Data for this task:
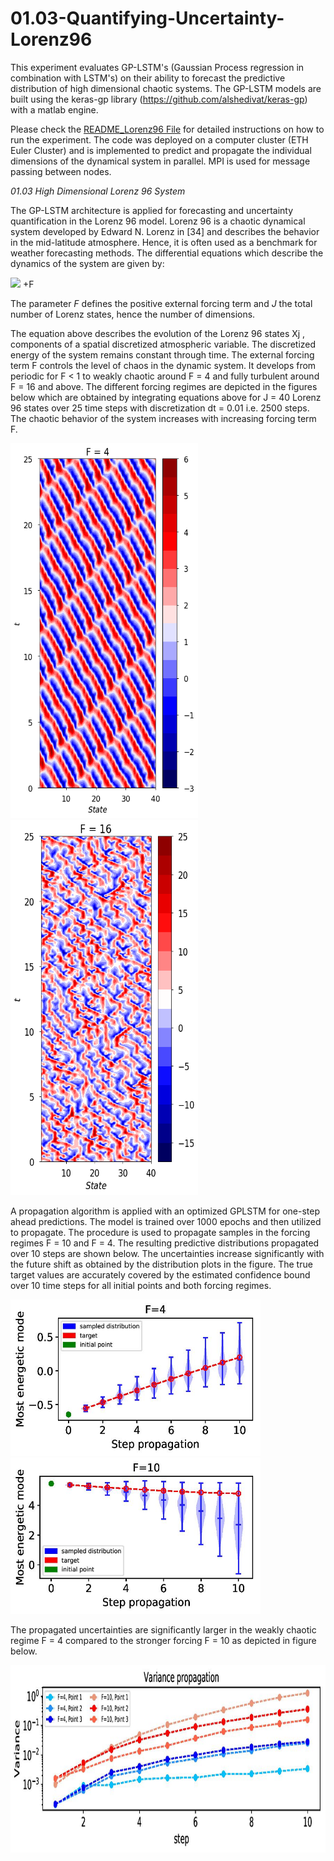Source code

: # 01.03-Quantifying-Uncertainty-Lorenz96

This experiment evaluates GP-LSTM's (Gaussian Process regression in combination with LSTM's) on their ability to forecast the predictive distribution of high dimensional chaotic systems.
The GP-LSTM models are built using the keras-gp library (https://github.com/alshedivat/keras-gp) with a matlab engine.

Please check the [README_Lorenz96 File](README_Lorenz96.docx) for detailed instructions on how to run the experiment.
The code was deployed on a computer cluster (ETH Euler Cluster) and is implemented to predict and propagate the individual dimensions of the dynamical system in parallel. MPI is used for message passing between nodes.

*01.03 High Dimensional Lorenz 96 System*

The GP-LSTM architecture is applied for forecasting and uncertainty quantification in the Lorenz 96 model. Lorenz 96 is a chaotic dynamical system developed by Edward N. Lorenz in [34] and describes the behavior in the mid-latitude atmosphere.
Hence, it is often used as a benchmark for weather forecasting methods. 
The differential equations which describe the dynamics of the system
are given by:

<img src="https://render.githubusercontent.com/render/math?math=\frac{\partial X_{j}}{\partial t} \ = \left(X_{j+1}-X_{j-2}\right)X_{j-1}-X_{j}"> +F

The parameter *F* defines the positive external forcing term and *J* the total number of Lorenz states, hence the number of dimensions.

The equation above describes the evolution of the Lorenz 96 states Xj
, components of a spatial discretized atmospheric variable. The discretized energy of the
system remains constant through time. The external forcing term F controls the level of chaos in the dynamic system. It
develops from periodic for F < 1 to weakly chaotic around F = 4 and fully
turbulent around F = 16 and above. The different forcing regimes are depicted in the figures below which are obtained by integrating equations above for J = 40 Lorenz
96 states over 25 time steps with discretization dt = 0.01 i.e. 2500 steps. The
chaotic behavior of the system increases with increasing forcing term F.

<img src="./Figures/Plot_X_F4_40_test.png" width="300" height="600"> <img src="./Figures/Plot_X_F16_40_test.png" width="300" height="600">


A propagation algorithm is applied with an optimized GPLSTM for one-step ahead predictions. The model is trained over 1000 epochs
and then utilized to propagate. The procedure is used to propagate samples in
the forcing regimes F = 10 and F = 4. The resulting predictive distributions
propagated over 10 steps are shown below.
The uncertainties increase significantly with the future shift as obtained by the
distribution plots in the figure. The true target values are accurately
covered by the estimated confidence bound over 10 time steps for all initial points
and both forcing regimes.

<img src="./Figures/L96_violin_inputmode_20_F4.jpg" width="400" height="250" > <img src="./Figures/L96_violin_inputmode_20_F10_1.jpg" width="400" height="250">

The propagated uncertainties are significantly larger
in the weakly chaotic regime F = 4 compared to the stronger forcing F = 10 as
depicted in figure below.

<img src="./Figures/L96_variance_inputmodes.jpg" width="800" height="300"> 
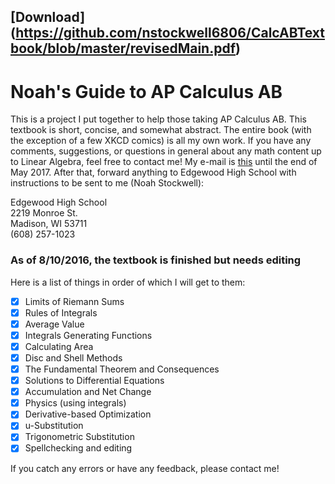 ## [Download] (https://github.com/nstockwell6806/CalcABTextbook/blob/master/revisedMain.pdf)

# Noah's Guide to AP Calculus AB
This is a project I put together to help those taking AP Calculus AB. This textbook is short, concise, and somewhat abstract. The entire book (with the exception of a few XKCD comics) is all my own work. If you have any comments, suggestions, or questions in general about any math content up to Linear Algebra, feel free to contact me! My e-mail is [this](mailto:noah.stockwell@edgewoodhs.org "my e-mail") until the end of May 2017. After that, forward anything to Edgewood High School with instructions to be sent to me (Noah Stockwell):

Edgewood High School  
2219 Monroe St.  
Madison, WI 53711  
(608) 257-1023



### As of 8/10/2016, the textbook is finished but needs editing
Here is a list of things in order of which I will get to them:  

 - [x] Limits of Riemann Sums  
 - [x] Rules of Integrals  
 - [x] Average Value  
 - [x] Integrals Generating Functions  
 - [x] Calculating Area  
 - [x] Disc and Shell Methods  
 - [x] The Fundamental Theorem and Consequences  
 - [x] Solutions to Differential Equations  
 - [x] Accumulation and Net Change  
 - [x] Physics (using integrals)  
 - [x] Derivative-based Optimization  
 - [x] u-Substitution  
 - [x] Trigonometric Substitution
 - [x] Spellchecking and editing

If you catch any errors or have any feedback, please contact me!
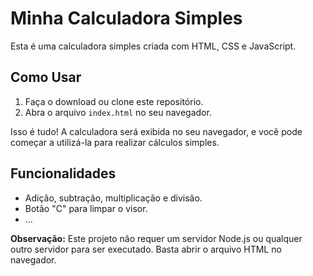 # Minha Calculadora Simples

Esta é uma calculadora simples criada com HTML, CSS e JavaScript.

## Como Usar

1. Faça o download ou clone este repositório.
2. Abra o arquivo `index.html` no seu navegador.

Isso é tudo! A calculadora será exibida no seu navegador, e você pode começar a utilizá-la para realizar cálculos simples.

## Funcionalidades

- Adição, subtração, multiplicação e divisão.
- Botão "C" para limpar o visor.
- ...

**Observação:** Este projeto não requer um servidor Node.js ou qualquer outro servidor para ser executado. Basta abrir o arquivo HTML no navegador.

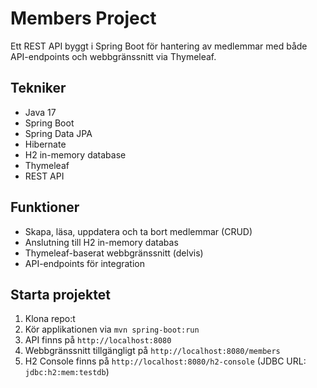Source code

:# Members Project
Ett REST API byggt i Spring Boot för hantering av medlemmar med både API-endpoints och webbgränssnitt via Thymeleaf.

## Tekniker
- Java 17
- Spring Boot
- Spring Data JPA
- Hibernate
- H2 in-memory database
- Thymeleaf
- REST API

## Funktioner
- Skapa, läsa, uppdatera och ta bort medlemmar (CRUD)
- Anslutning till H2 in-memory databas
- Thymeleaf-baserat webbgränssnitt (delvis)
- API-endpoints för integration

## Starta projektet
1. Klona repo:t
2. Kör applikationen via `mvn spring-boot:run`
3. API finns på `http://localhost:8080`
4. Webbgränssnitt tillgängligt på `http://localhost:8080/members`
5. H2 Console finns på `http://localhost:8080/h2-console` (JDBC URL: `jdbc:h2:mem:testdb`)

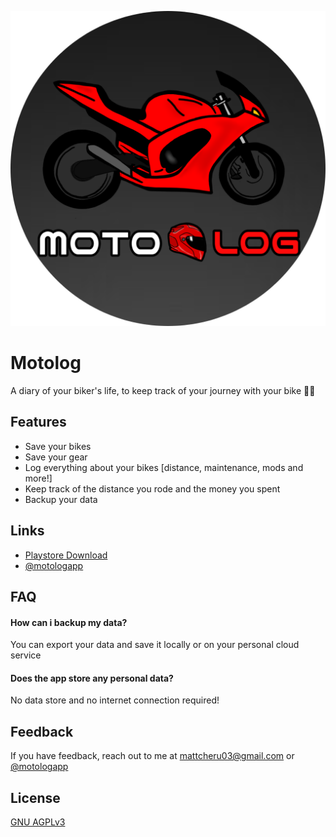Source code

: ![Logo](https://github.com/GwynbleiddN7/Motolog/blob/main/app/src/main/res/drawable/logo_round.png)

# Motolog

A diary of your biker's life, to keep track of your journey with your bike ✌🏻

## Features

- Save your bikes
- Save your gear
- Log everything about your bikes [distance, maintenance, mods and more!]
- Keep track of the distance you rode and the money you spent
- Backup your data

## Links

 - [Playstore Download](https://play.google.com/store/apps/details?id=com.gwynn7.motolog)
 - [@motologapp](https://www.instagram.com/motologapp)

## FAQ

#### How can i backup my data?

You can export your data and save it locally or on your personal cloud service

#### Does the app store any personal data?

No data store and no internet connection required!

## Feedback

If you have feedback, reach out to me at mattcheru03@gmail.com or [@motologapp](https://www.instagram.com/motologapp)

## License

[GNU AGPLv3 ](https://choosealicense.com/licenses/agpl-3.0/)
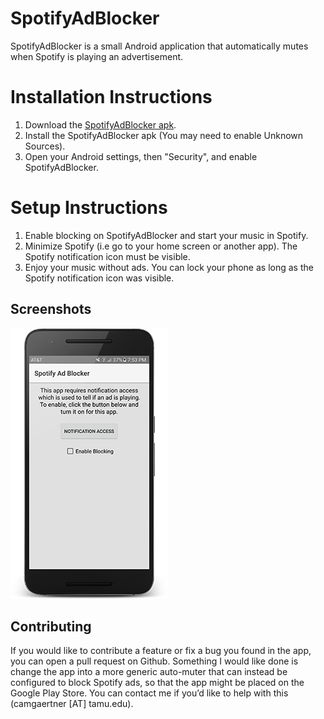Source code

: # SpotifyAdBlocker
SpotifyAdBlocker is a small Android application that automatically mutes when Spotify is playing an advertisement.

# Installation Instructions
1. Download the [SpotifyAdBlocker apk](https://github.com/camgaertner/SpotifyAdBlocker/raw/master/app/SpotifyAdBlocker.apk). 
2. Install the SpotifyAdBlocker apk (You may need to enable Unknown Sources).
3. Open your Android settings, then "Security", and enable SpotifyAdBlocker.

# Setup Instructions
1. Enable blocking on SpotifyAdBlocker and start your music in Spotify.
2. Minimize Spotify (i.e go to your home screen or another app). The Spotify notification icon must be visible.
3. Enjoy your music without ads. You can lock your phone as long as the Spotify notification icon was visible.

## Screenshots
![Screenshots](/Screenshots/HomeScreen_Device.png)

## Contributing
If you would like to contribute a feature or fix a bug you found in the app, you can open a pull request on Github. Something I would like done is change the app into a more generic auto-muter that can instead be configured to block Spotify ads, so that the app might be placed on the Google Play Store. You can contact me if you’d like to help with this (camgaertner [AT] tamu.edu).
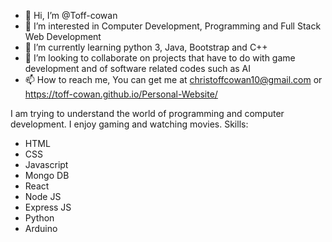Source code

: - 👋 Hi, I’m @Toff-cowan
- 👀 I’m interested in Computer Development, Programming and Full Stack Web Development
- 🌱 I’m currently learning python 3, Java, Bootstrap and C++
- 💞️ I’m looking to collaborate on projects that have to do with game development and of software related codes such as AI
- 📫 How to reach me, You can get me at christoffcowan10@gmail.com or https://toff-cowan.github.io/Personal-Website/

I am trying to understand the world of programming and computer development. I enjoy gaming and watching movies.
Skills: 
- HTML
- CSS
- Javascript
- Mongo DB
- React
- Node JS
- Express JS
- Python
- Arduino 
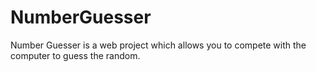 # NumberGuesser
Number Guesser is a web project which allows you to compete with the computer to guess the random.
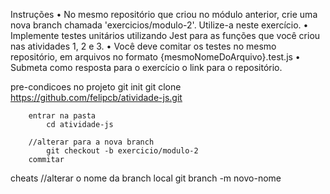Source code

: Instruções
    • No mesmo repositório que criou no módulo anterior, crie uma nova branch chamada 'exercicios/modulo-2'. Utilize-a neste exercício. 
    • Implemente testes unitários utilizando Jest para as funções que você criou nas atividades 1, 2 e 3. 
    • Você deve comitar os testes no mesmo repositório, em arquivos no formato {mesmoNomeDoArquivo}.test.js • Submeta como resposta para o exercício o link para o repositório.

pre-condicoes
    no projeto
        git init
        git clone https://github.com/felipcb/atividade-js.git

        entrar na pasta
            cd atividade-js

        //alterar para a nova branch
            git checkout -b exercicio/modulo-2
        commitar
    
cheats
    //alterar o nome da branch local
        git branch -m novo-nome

About this task: From the material above, retype precisely the lines between the line holding "A diary of your" and the line holding "#### How can i backup my data?", inclusive, and nothing beyond them.

Output of the task:
A diary of your biker's life, to keep track of your journey with your bike ✌🏻

## Features

- Save your bikes
- Save your gear
- Log everything about your bikes [distance, maintenance, mods and more!]
- Keep track of the distance you rode and the money you spent
- Backup your data

## Links

 - [Playstore Download](https://play.google.com/store/apps/details?id=com.gwynn7.motolog)
 - [@motologapp](https://www.instagram.com/motologapp)

## FAQ

#### How can i backup my data?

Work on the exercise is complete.